Here's where it gets really funny. There's another billion-dollar movie franchise that Cameron wanted to direct but for which he couldn't secure the legal rights. For once, lack of ownership actually stopped Cameron from making the movie, even if it didn't stop him from writing a script treatment for the property. Moreover, when the movie finally got made -- and became an international phenomenon -- there were some very vague similarities between Cameron's script treatment and the finished product, so much so that Cameron felt "slighted" that his previous work wasn't acknowledged. Ironic, isn't it. So, you gotta ask:


What billion-dollar movie franchise did James Cameron NOT create, but want a writing credit for?

Spider-Man. Seriously. You can read Cameron's script treatment for the Web-slinger right here.

Back in 1985, Cameron talked Carolco -- the company for whom he'd made The Terminator  -- into buying the movie rights to Spider-Man. Carolco agreed in 1991 Cameron wrote the above treatement to modernize Peter Parker -- and create a rather Terminator-esque revamp of the villain Electro -- complete with Spidey dropping f-bombs, sexing up Mary Jane atop the Brooklyn Bridge, and growing organic web shooters instead of building his own.

There was just one problem: Sony already owned the rights to a movie version of Spider-man when Carolco "bought" them, and Sony is a much bigger opponent than Harlan Ellison. Cameron tried to get Fox to pitch in and pay Sony off, but instead the wall-crawler's rights were entangled for almost a decade. Sony finally won out and hired Sam Raimi to make his blockbuster version of Spider-Man, which debuted in 2002. (Cameron had long since given up and decided to make True Lies and then Titanic, which seems to have worked out for him.)

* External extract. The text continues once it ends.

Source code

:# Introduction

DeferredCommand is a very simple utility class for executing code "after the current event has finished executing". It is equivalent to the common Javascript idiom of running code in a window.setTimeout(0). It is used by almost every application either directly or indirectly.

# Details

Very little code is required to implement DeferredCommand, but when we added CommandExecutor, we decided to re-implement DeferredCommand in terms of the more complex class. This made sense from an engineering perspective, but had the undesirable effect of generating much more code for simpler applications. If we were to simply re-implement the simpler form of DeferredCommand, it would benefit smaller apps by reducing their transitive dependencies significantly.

Oh, and Raimi also had Parker develop organic web-shooters rather than build them -- an idea that Cameron would have liked credit for. Quoth ComicBookMovie:
"When asked why he didn’t get a writing credit on the film, Cameron responded: 'I’d say that wasn’t terribly polite of them.' Nonetheless, Cameron doesn’t harbor any ill will against anyone for the whole ordeal.

Unlike other Spider-Man writers who waged unsuccessful battles via the WGA over their contributions, Cameron never put up a fight for his name to appear on the film. Thanks to Titanic, he was a very wealthy man who could afford to forgo the potential residuals. 'I didn’t feel that injured…slighted, but not injured,' he said."
There's just one problem with Cameron's "slight" --  he didn't come up with Spider-Man's organic web shooters. The first modern Spider-Man movie script was written in 1985 by the creator of The Outer Limits (a show we know Cameron watched), Leslie Stevens. Cameron had access to this script and several others during the ownership fiasco, when multiple studios alternately joined forces and merged scripts while trying to secure Spidey's movie rights.

Moreover, most all of the "explanations" for Raimi's Spider-man's powers -- organic Web shooters, tiny finger-talons that allow for wall-crawling, and the gene-splicing rather than radioactive origin of his powers -- bare striking similarities to Spider-Man 2099 as conceived by Peter David in 1992, back when the 1991 Cameron Scriptment was still under wraps.

Put another way: Cameron wasn't the first to come up with organic Web shooters, nor was he the last. He just thinks he was. But, then again, Cameron's notions of originality and idea ownership aren't exactly the same as everyone else's -- even if they qualify as Truly Trivial.